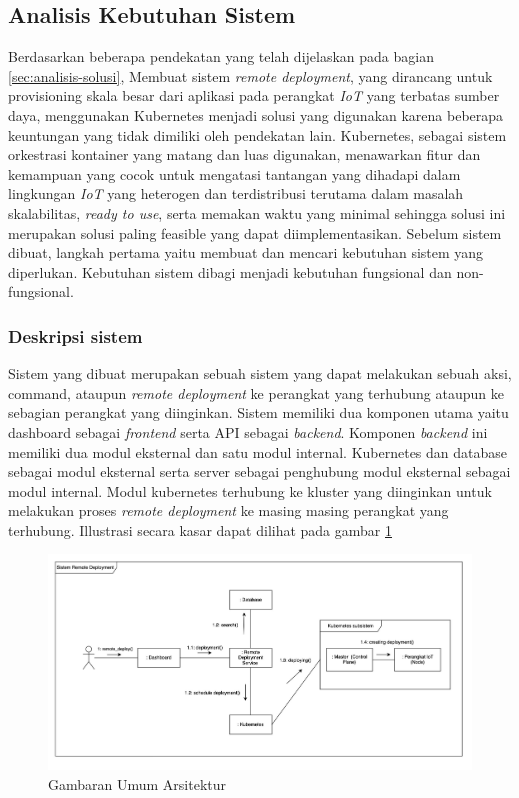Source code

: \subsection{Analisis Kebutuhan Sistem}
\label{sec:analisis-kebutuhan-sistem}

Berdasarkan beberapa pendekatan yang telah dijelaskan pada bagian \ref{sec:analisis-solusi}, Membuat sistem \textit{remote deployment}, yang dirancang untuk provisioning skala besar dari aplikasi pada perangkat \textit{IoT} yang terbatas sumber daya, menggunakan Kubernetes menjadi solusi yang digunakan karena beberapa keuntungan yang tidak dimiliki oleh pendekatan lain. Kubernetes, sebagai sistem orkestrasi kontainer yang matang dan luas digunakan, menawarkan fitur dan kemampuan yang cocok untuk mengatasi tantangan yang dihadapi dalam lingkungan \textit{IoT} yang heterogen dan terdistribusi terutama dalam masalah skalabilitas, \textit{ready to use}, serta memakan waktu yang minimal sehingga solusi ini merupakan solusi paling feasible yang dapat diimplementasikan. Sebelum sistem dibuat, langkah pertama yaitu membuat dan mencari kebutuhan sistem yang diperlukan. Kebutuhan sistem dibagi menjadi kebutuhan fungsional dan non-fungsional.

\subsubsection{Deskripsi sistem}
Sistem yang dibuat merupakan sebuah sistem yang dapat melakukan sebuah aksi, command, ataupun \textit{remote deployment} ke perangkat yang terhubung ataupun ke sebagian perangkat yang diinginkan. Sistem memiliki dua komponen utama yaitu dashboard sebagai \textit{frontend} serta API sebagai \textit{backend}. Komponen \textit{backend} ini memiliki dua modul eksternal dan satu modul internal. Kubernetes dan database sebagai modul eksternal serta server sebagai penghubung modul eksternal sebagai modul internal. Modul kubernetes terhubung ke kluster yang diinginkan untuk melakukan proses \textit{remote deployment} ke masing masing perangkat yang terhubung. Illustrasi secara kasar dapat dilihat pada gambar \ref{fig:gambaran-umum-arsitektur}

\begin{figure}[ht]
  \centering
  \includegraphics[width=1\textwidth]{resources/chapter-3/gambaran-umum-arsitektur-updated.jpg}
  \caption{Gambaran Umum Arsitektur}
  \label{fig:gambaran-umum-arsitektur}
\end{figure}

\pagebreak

> REQUIRED WORK: What is needed is an exact reproduction of the data, pictures excluded.

> OUTPUT BELOW:
Source code

: \subsection{Analisis Kebutuhan Sistem}
\label{sec:analisis-kebutuhan-sistem}

Berdasarkan beberapa pendekatan yang telah dijelaskan pada bagian \ref{sec:analisis-solusi}, Membuat sistem \textit{remote deployment}, yang dirancang untuk provisioning skala besar dari aplikasi pada perangkat \textit{IoT} yang terbatas sumber daya, menggunakan Kubernetes menjadi solusi yang digunakan karena beberapa keuntungan yang tidak dimiliki oleh pendekatan lain. Kubernetes, sebagai sistem orkestrasi kontainer yang matang dan luas digunakan, menawarkan fitur dan kemampuan yang cocok untuk mengatasi tantangan yang dihadapi dalam lingkungan \textit{IoT} yang heterogen dan terdistribusi terutama dalam masalah skalabilitas, \textit{ready to use}, serta memakan waktu yang minimal sehingga solusi ini merupakan solusi paling feasible yang dapat diimplementasikan. Sebelum sistem dibuat, langkah pertama yaitu membuat dan mencari kebutuhan sistem yang diperlukan. Kebutuhan sistem dibagi menjadi kebutuhan fungsional dan non-fungsional.

\subsubsection{Deskripsi sistem}
Sistem yang dibuat merupakan sebuah sistem yang dapat melakukan sebuah aksi, command, ataupun \textit{remote deployment} ke perangkat yang terhubung ataupun ke sebagian perangkat yang diinginkan. Sistem memiliki dua komponen utama yaitu dashboard sebagai \textit{frontend} serta API sebagai \textit{backend}. Komponen \textit{backend} ini memiliki dua modul eksternal dan satu modul internal. Kubernetes dan database sebagai modul eksternal serta server sebagai penghubung modul eksternal sebagai modul internal. Modul kubernetes terhubung ke kluster yang diinginkan untuk melakukan proses \textit{remote deployment} ke masing masing perangkat yang terhubung. Illustrasi secara kasar dapat dilihat pada gambar \ref{fig:gambaran-umum-arsitektur}

\begin{figure}[ht]
  \centering
  \includegraphics[width=1\textwidth]{resources/chapter-3/gambaran-umum-arsitektur-updated.jpg}
  \caption{Gambaran Umum Arsitektur}
  \label{fig:gambaran-umum-arsitektur}
\end{figure}

\pagebreak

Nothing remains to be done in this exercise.